- [EXERCISE]:
The records that follow need to be printed exactly. Leave out each image.

※ ※ ※

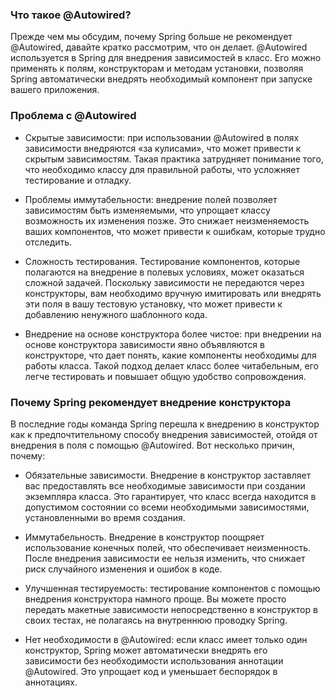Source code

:
### Что такое @Autowired?

Прежде чем мы обсудим, почему Spring больше не рекомендует @Autowired, давайте кратко рассмотрим, что он делает. @Autowired используется в Spring для внедрения зависимостей в класс. Его можно применять к полям, конструкторам и методам установки, позволяя Spring автоматически внедрять необходимый компонент при запуске вашего приложения.

### Проблема с @Autowired

- Скрытые зависимости: при использовании @Autowired в полях зависимости внедряются «за кулисами», что может привести к скрытым зависимостям. Такая практика затрудняет понимание того, что необходимо классу для правильной работы, что усложняет тестирование и отладку.
    
- Проблемы иммутабельности: внедрение полей позволяет зависимостям быть изменяемыми, что упрощает классу возможность их изменения позже. Это снижает неизменяемость ваших компонентов, что может привести к ошибкам, которые трудно отследить.
    
- Сложность тестирования. Тестирование компонентов, которые полагаются на внедрение в полевых условиях, может оказаться сложной задачей. Поскольку зависимости не передаются через конструкторы, вам необходимо вручную имитировать или внедрять эти поля в вашу тестовую установку, что может привести к добавлению ненужного шаблонного кода.
    
- Внедрение на основе конструктора более чистое: при внедрении на основе конструктора зависимости явно объявляются в конструкторе, что дает понять, какие компоненты необходимы для работы класса. Такой подход делает класс более читабельным, его легче тестировать и повышает общую удобство сопровождения.
    

### Почему Spring рекомендует внедрение конструктора

В последние годы команда Spring перешла к внедрению в конструктор как к предпочтительному способу внедрения зависимостей, отойдя от внедрения в поля с помощью @Autowired. Вот несколько причин, почему:

- Обязательные зависимости. Внедрение в конструктор заставляет вас предоставлять все необходимые зависимости при создании экземпляра класса. Это гарантирует, что класс всегда находится в допустимом состоянии со всеми необходимыми зависимостями, установленными во время создания.
    
- Иммутабельность. Внедрение в конструктор поощряет использование конечных полей, что обеспечивает неизменность. После внедрения зависимости ее нельзя изменить, что снижает риск случайного изменения и ошибок в коде.
    
- Улучшенная тестируемость: тестирование компонентов с помощью внедрения конструктора намного проще. Вы можете просто передать макетные зависимости непосредственно в конструктор в своих тестах, не полагаясь на внутреннюю проводку Spring.
    
- Нет необходимости в @Autowired: если класс имеет только один конструктор, Spring может автоматически внедрять его зависимости без необходимости использования аннотации @Autowired. Это упрощает код и уменьшает беспорядок в аннотациях.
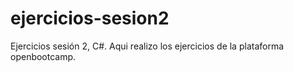# ejercicios-sesion2
Ejercicios sesión 2, C#.
Aqui realizo los ejercicios de la plataforma openbootcamp.
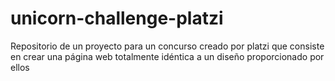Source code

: # unicorn-challenge-platzi
Repositorio de un proyecto para un concurso creado por platzi que consiste en crear una página web totalmente idéntica a un diseño proporcionado por ellos 
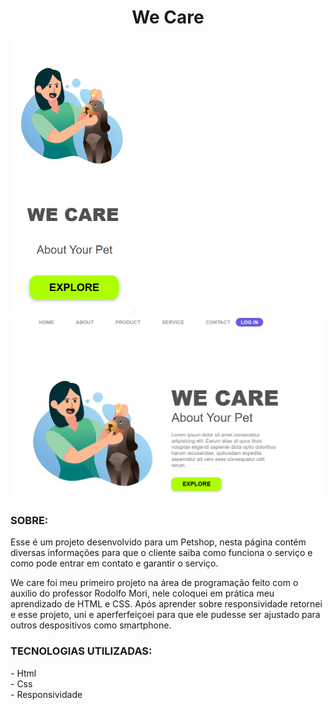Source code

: <h1 align="center" >We Care </h1>

<img src="./Captura de tela 2024-01-07 151439.png" width="200">
<img src="./Captura de tela 2024-01-07 151531.png">
<h3> SOBRE: </h3>
Esse é um projeto desenvolvido para um Petshop, nesta página contém diversas informações para que o cliente saiba como funciona o serviço e como pode entrar em contato e garantir o serviço.

We care foi meu primeiro projeto na área de programação feito com o auxilio do professor Rodolfo Mori, nele coloquei em prática meu aprendizado de HTML e CSS. Após aprender sobre responsividade retornei e esse projeto, uni e aperferfeiçoei para que ele pudesse ser ajustado para outros despositivos como smartphone.

<h3> TECNOLOGIAS UTILIZADAS:</h3>
- Html
<br>
- Css
<br>
 - Responsividade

※ ※ ※

- [SOLVED PROBLEM]:
Source code

:
### Что такое @Autowired?

Прежде чем мы обсудим, почему Spring больше не рекомендует @Autowired, давайте кратко рассмотрим, что он делает. @Autowired используется в Spring для внедрения зависимостей в класс. Его можно применять к полям, конструкторам и методам установки, позволяя Spring автоматически внедрять необходимый компонент при запуске вашего приложения.

### Проблема с @Autowired

- Скрытые зависимости: при использовании @Autowired в полях зависимости внедряются «за кулисами», что может привести к скрытым зависимостям. Такая практика затрудняет понимание того, что необходимо классу для правильной работы, что усложняет тестирование и отладку.
    
- Проблемы иммутабельности: внедрение полей позволяет зависимостям быть изменяемыми, что упрощает классу возможность их изменения позже. Это снижает неизменяемость ваших компонентов, что может привести к ошибкам, которые трудно отследить.
    
- Сложность тестирования. Тестирование компонентов, которые полагаются на внедрение в полевых условиях, может оказаться сложной задачей. Поскольку зависимости не передаются через конструкторы, вам необходимо вручную имитировать или внедрять эти поля в вашу тестовую установку, что может привести к добавлению ненужного шаблонного кода.
    
- Внедрение на основе конструктора более чистое: при внедрении на основе конструктора зависимости явно объявляются в конструкторе, что дает понять, какие компоненты необходимы для работы класса. Такой подход делает класс более читабельным, его легче тестировать и повышает общую удобство сопровождения.
    

### Почему Spring рекомендует внедрение конструктора

В последние годы команда Spring перешла к внедрению в конструктор как к предпочтительному способу внедрения зависимостей, отойдя от внедрения в поля с помощью @Autowired. Вот несколько причин, почему:

- Обязательные зависимости. Внедрение в конструктор заставляет вас предоставлять все необходимые зависимости при создании экземпляра класса. Это гарантирует, что класс всегда находится в допустимом состоянии со всеми необходимыми зависимостями, установленными во время создания.
    
- Иммутабельность. Внедрение в конструктор поощряет использование конечных полей, что обеспечивает неизменность. После внедрения зависимости ее нельзя изменить, что снижает риск случайного изменения и ошибок в коде.
    
- Улучшенная тестируемость: тестирование компонентов с помощью внедрения конструктора намного проще. Вы можете просто передать макетные зависимости непосредственно в конструктор в своих тестах, не полагаясь на внутреннюю проводку Spring.
    
- Нет необходимости в @Autowired: если класс имеет только один конструктор, Spring может автоматически внедрять его зависимости без необходимости использования аннотации @Autowired. Это упрощает код и уменьшает беспорядок в аннотациях.
# ejercicios-sesion2
Ejercicios sesión 2, C#.
Aqui realizo los ejercicios de la plataforma openbootcamp.
Source code

: # unicorn-challenge-platzi
Repositorio de un proyecto para un concurso creado por platzi que consiste en crear una página web totalmente idéntica a un diseño proporcionado por ellos 
Source code

: <h1 align="center" >We Care </h1>

<img src="./Captura de tela 2024-01-07 151439.png" width="200">
<img src="./Captura de tela 2024-01-07 151531.png">
<h3> SOBRE: </h3>
Esse é um projeto desenvolvido para um Petshop, nesta página contém diversas informações para que o cliente saiba como funciona o serviço e como pode entrar em contato e garantir o serviço.

We care foi meu primeiro projeto na área de programação feito com o auxilio do professor Rodolfo Mori, nele coloquei em prática meu aprendizado de HTML e CSS. Após aprender sobre responsividade retornei e esse projeto, uni e aperferfeiçoei para que ele pudesse ser ajustado para outros despositivos como smartphone.

<h3> TECNOLOGIAS UTILIZADAS:</h3>
- Html
<br>
- Css
<br>
 - Responsividade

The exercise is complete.